Hogan announced Monday that Maryland took delivery of 500,000 coronavirus tests from South Korea in a deal brokered with help from his South Korean born wife, Yumi.
A Boeing 777 landed at BWI on Saturday, part of what Hogan dubbed “Operation Enduring Friendship.” The coronavirus kits come from LabGenomics and Hogan says the half million kits are “equal to the total amount of testing which has been completed by four of the top five states in America combined.”
“I want to sincerely thanks our Korean partners for assisting us in this fight against our common hidden enemy,” Hogan said.
“The state of Maryland owes an incredible debt of gratitude to the people of South Korea,” he added.
President Trump said "we really don't need" the Defense Production Act to manufacture more supplies for coronavirus testing.
Trump was asked at Monday's White House briefing when the act will be invoked to compel a medical supplies company to make more testing swabs, and said, “We really don’t need it…sometimes all they have to do is see it coming.”
The President did not provide more clarity about when or whether the act would be invoked.
Admiral Brett Giroir, assistant secretary of health and the unofficial coronavirus task force testing czar, said there are two sides to the act — a “force” side and “a hand up” to companies.
“The company that we’re talking about has done everything to support this effort and have ramped up production,” he said. “This is the hand up. This is the government coming in and saying how can we help you expand your lines.”
Trump announced Sunday he will compel a US company to make swabs under the Defense Production Act, but Peter Navarro, his trade adviser who Trump tapped to coordinate DPA use, clarified to CNN Monday that the White House plans to use the act to give Puritan Medical Supplies federal funding to boost production.
Dr.
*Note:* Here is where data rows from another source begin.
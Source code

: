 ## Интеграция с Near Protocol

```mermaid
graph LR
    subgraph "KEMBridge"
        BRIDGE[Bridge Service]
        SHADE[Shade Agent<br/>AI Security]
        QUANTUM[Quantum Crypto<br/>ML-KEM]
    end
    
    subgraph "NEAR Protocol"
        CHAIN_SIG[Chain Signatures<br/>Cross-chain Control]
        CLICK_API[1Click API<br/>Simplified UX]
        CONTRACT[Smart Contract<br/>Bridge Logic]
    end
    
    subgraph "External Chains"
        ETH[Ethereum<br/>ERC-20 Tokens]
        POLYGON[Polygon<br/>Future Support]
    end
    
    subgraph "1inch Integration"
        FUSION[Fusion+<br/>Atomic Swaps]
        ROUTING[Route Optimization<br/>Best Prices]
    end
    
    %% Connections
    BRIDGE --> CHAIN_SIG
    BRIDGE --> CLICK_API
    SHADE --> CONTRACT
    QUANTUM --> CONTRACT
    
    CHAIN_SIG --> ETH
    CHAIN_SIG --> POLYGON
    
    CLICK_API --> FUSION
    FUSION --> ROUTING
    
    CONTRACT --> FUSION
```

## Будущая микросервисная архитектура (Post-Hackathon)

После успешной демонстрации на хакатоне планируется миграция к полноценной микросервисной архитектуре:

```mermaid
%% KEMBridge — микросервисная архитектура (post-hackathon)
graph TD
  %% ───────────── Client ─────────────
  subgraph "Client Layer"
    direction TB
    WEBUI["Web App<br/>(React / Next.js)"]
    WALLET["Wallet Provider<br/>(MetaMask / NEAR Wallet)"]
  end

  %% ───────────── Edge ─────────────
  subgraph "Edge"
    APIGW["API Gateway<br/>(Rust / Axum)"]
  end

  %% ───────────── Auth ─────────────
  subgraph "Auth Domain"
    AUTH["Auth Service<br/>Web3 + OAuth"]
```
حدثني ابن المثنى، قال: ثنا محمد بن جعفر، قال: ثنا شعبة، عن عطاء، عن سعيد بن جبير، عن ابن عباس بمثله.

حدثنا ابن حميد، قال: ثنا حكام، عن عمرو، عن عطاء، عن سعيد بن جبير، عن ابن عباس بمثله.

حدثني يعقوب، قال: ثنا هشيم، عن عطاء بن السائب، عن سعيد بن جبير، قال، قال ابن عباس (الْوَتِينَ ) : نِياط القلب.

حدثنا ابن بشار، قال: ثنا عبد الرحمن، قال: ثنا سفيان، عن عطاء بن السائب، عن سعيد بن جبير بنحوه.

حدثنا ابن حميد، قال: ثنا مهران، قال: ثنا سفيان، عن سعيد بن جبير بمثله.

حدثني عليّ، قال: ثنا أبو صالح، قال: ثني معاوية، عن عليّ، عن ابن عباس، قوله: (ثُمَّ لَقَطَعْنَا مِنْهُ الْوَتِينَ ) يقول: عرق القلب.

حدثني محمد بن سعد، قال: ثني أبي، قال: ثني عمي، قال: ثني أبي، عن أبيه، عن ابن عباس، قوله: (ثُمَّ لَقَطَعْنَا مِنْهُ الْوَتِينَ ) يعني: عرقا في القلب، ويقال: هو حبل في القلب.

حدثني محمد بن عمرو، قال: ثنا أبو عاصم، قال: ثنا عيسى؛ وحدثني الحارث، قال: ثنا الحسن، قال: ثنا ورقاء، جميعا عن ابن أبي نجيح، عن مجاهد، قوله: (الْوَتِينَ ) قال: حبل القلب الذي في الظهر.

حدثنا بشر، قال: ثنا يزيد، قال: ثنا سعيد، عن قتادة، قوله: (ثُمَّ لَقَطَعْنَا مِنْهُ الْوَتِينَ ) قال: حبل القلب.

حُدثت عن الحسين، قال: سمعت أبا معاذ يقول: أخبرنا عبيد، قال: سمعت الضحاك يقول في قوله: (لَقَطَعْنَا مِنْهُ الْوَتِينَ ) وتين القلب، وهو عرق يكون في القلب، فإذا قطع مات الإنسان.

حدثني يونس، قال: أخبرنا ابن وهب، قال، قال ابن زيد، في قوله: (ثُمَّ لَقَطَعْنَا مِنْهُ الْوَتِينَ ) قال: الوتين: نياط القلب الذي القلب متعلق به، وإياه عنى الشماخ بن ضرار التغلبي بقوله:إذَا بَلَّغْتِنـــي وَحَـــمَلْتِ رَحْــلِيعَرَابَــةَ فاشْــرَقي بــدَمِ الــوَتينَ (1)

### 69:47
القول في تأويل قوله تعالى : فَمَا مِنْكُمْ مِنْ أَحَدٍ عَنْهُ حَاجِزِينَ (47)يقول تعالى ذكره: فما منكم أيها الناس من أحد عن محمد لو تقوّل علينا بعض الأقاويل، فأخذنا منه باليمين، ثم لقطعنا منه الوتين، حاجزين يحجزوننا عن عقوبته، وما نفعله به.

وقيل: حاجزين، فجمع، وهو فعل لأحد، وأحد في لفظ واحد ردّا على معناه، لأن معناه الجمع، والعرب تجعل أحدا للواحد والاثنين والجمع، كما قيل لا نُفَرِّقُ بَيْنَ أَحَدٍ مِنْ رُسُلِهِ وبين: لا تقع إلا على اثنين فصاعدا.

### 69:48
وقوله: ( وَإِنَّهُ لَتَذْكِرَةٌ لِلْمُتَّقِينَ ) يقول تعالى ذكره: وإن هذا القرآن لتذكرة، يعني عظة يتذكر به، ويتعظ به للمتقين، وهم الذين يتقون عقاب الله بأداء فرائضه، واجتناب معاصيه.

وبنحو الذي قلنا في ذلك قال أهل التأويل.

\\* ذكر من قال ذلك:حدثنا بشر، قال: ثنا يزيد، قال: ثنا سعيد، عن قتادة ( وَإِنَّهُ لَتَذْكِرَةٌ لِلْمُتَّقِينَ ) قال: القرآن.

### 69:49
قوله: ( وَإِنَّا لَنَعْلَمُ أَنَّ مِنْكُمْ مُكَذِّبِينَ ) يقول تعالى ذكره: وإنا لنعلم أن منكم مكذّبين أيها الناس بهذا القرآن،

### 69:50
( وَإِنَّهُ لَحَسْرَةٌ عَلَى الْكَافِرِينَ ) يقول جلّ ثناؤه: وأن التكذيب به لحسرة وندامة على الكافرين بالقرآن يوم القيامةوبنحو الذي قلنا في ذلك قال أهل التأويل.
Deborah Birx, the White House coronavirus response coordinator, said that while governors have been asked to follow the federal guidelines around reopening state economies, each governor is able to “decide for themselves."
“We have asked every governor to follow the guidelines,” Birx said, responding to a question from CNN's Kaitlan Collins about what she thought of South Carolina beginning to reopen without reaching federal guidelines.
Birx then added though that “each of the governors can decide for themselves whether they’ve reached specific guidelines.”
She noted that states need to publicly make available their data on coronavirus cases and specifically applauded Florida for their website.
Birx also noted that Jacksonville, Florida, opened before the rest of the state and said that it makes sense because the city has had less than 20 cases a day — far less than southern parts of the state.
“When you inform the public and give them the information that they need, then they can make decisions along with the local officials and government,” Birx said.
States starting to reopen: In addition to South Carolina loosening restrictions, Georgia Gov. Brian Kemp announced Monday that certain businesses in the state would be able to reopen this week in “a small step forward” out of the social distancing measures.
Tennessee Gov. Bill Lee also made a similar announcement today, saying the economy would start to reopen by May 1.
Democratic governors of Illinois and Louisiana also signaled Monday that different parts of their states could reopen in the near future.
Detroit’s Democratic Mayor Mike Duggan reacted to Georgia GOP Gov. Brian Kemp’s announcement that certain businesses in the state could reopen later in the week, saying it may be premature according to the science.
“The science does not support that, at least certainly not in Michigan,” said Duggan, when asked by CNN’s Wolf Blitzer of Kemp’s plan to prioritize the opening of businesses including gyms and hair salons. “...In the city of Detroit ... we have knocked down the rate of this dramatically ... by making a commitment as a city to care for each other.
Duggan was commended over the weekend by Dr. Deborah Birx, the White House's coronavirus response coordinator, for his effort to get coronavirus testing for everyone in the city, which has been among the hardest hit in the US by the pandemic.